A common use case is shrinking to meet a specific limit, for example 1920 pixels wide. Note that enlarging a small image past its native resolution cannot add real detail - it only interpolates existing pixels, so it tends to look soft. Resizing always re-encodes the file, which can slightly change quality on lossy formats like JPEG. Everything runs locally with the canvas API, so your image is never uploaded to a server.
Frequently asked questions
Will resizing reduce the quality of my image?
Scaling down is usually clean because you are discarding pixels. Scaling up cannot create new detail, so an enlarged image looks softer. Saving to a lossy format such as JPEG also re-compresses it, which may introduce minor artifacts.

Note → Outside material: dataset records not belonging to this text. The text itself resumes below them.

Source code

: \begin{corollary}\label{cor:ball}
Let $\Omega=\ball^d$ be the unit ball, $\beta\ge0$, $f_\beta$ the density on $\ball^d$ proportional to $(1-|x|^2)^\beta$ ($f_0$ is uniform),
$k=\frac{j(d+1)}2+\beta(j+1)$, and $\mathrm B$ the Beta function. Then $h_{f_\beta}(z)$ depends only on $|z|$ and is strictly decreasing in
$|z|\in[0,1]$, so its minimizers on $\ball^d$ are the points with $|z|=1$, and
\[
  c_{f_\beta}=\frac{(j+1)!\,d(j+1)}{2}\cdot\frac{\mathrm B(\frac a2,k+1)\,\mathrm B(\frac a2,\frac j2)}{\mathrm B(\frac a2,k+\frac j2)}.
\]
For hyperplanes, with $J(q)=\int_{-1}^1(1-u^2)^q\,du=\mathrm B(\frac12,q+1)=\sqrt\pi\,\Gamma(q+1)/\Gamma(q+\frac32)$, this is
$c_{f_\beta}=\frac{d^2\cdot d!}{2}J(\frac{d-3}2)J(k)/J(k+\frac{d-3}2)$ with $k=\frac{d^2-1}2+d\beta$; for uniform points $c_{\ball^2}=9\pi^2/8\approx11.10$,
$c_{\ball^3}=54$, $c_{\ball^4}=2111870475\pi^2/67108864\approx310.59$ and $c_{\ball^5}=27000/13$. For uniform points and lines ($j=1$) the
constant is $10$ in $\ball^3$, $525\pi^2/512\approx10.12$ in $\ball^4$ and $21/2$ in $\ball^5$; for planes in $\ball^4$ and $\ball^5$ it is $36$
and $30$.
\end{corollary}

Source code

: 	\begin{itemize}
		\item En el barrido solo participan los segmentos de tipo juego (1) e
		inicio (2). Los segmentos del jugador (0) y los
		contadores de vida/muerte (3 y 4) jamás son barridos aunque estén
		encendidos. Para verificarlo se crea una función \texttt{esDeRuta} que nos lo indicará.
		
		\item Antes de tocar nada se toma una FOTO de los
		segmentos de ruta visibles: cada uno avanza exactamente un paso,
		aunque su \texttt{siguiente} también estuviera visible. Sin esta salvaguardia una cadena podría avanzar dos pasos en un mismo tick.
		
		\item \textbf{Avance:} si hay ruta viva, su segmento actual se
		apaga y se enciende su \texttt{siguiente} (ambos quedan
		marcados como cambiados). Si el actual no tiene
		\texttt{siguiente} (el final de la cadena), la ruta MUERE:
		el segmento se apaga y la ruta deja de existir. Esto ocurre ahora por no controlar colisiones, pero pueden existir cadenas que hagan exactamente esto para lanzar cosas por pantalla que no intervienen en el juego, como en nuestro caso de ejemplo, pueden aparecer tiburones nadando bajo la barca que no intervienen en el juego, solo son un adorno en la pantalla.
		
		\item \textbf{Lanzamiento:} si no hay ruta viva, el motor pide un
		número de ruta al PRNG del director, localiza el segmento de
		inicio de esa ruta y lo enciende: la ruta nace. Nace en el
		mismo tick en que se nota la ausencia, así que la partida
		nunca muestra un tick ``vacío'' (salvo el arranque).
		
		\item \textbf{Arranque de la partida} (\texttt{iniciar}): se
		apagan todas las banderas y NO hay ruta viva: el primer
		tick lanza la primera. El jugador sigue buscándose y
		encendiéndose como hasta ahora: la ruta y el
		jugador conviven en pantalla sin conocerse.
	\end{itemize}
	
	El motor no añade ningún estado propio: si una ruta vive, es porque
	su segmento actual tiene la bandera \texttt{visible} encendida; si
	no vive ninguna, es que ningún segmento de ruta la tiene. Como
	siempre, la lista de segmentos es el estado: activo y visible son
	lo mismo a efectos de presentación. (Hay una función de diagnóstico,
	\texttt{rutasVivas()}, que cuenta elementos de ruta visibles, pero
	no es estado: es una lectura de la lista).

What does the keep aspect ratio lock do?
When it is on, changing one dimension recalculates the other to preserve the original width-to-height proportion, so circles stay round and people are not squashed. Turn it off only if you deliberately want to stretch the image.
Can I resize a PNG without losing transparency?
Yes. PNG keeps its alpha channel through the resize, so transparent areas remain transparent. If you convert the result to JPEG afterward, transparency would be flattened to a solid color since JPEG has no alpha.
Is my photo uploaded anywhere?
No. The resize happens entirely in your browser using the canvas API, so the file stays on your device and nothing is sent to a server.